| Dopo essersi sollevata trotterello in direzione della propria sacca, afferrandola con un gesto plateale, chinando solo la schiena in avanti e lasciando che la gonna della tunica salisse pericolosamente lungo le proprie gambe, per poi, una volta indossata a tracolla tornare sui propri passi, osservando i goffi tentativi di lui di sollevarsi. Le sarebbe piaciuto davvero legarlo come un salame fino al mattino successivo, ma con il clima inglese e l’alcol in corpo, avrebbe rischiato l’assideramento e non poteva rischiare di perdere subito quell’amico ritrovato. Se ne stava quindi con le mani strette a pugno sui fianchi, le gambe leggermente divaricate, un sorriso terribile sul volto e in testa, una miriade di ricordi avviluppati in arazzi verdi argento: ogni angolo del castello era il suo parco giochi ma era solo nelle mura della casa comune che i freni inibitori cadevano senza ritegno.
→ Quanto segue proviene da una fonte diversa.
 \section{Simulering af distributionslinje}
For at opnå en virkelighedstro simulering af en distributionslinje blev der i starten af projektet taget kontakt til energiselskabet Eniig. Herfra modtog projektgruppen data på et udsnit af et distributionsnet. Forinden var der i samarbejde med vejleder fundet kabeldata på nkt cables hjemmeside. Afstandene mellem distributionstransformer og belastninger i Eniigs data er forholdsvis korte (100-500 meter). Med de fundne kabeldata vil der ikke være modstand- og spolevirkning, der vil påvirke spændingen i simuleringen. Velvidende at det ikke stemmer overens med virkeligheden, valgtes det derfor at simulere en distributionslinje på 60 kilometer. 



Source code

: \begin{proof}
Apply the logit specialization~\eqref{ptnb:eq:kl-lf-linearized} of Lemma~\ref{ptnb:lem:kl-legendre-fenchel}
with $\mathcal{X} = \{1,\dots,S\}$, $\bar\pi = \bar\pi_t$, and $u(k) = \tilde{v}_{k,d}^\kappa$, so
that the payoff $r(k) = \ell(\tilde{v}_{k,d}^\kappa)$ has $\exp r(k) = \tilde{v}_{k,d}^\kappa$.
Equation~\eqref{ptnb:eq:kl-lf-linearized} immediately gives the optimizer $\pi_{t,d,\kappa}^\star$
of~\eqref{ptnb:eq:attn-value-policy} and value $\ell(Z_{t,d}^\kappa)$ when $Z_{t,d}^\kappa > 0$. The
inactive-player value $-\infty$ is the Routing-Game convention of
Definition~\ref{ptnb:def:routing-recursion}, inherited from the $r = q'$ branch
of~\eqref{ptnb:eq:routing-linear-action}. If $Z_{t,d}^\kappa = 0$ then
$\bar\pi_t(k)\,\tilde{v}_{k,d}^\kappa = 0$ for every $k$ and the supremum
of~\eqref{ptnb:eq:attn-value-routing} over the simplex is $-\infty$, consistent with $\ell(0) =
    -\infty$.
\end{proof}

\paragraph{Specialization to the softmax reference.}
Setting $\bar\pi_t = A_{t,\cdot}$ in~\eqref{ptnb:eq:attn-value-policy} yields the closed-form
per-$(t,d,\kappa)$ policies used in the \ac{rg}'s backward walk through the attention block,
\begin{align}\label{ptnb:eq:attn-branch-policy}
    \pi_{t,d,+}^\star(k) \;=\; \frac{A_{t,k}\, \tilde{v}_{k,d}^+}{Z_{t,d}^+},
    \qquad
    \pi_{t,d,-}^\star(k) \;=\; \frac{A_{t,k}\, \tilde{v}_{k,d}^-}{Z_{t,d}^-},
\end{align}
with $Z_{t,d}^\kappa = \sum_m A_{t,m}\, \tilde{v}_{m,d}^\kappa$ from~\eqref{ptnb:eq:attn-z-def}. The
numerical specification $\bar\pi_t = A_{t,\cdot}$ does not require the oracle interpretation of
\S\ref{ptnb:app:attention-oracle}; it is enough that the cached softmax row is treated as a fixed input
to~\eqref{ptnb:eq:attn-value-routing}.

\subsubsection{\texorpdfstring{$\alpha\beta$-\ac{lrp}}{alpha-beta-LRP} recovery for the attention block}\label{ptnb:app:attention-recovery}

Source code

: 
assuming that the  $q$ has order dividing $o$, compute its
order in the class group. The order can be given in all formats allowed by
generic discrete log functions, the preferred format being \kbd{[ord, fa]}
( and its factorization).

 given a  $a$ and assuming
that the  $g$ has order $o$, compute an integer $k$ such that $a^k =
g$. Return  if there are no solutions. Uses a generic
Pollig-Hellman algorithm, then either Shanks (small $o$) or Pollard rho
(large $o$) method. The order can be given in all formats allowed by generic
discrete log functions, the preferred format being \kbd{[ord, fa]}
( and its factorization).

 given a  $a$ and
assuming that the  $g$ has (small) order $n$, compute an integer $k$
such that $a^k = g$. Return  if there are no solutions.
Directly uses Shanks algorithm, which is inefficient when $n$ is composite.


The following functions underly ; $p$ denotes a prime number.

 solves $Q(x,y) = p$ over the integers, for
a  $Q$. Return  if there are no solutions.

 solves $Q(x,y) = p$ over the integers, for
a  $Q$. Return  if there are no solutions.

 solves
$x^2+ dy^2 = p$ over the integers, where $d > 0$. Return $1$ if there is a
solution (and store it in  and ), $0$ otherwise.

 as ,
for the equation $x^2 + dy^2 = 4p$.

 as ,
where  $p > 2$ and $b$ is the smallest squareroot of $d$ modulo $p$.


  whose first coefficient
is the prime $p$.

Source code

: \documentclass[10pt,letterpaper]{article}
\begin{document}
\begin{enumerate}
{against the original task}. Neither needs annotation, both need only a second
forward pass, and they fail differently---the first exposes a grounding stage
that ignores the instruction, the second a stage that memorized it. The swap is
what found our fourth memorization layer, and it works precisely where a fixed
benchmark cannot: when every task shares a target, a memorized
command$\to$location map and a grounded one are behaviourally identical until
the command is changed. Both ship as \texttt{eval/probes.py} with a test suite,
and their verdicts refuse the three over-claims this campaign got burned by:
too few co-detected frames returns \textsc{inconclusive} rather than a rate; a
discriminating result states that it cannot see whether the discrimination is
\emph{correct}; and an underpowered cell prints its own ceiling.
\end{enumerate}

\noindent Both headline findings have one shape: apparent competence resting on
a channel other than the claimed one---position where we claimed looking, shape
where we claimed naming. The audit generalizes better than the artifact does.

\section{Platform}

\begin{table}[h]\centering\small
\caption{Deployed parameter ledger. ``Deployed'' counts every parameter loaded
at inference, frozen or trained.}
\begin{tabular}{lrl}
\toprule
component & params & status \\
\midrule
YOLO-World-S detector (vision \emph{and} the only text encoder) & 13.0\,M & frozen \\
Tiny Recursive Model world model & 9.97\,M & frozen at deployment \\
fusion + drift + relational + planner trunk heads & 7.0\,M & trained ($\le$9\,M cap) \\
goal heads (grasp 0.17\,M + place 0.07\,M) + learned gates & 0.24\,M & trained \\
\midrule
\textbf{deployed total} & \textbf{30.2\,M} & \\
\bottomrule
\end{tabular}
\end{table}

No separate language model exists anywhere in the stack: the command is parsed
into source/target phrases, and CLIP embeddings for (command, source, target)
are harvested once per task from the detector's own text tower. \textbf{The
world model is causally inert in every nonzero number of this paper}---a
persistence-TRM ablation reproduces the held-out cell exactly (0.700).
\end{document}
Ricordi piacevoli, che muovevano impulsi quanto mai animali, fu forse per questo che affollò lo spazio della scatola cranica di domande che gli voleva porre ma che non si sarebbe mai azzardata a fare, dopotutto nel loro rapporto non vi erano mai stati quesiti assurdi e malinconici pensieri, era tutto azione e vita, e un incredule complicità. Poi era troppo sbronzo per darle risposte sensate
-Urgh, non proprio un primo piatto degno di un Von Kraus…-
scosse il capo con una faccia quasi di disprezzo per accompagnare il commento appena affatto, avanzando, una volta che lui si fosse messo in piedi in direzione del suo medesimo albero. Le mani andarono a congiungersi dietro la schiena, la spalla destra e la testa, ad appoggiarsi al tronco, osservando nei riverberi di una prima luna che era orami sorta, il di lui volto diafano contorto in quella risata che era eco di tante altre, sorridendo di rimando a quel modo di fare. La presa delle mani venne poi sciolta, la sinistra allungata verso di lui, verso la camicia sbottonata cercando di pulirlo dal terriccio in eccesso nel quale si era rotolato, intravedendo probabilmente l’ombra di un qualche tatuaggio, tirando poi con delicatezza un lembo della blusa bianco scura.
-E quando mai ci siamo andati leggeri?-
ridacchio anche lei, avrebbe bevuto in ottima compagnia quella sera ma prima di tutto, voleva altro. Cosi tirò nuovamente un lembo della sua camicia, voleva la sua attenzione, aggrottando le sopracciglia e compiendo una lieve torsione del bacino, usando l’albero come perno, nel tentativo di dargli una leggera spallata con il lato sinistro del proprio corpo
-Comunque non mi hai ancora salutato come si deve…-
borbottò, con fare corrucciato, gli occhi nocciola piantati sul volto di lui, accarezzando con il dorso della mano sinistra i lembi di pelle che la camicia sbottonata donava all’aria aperta.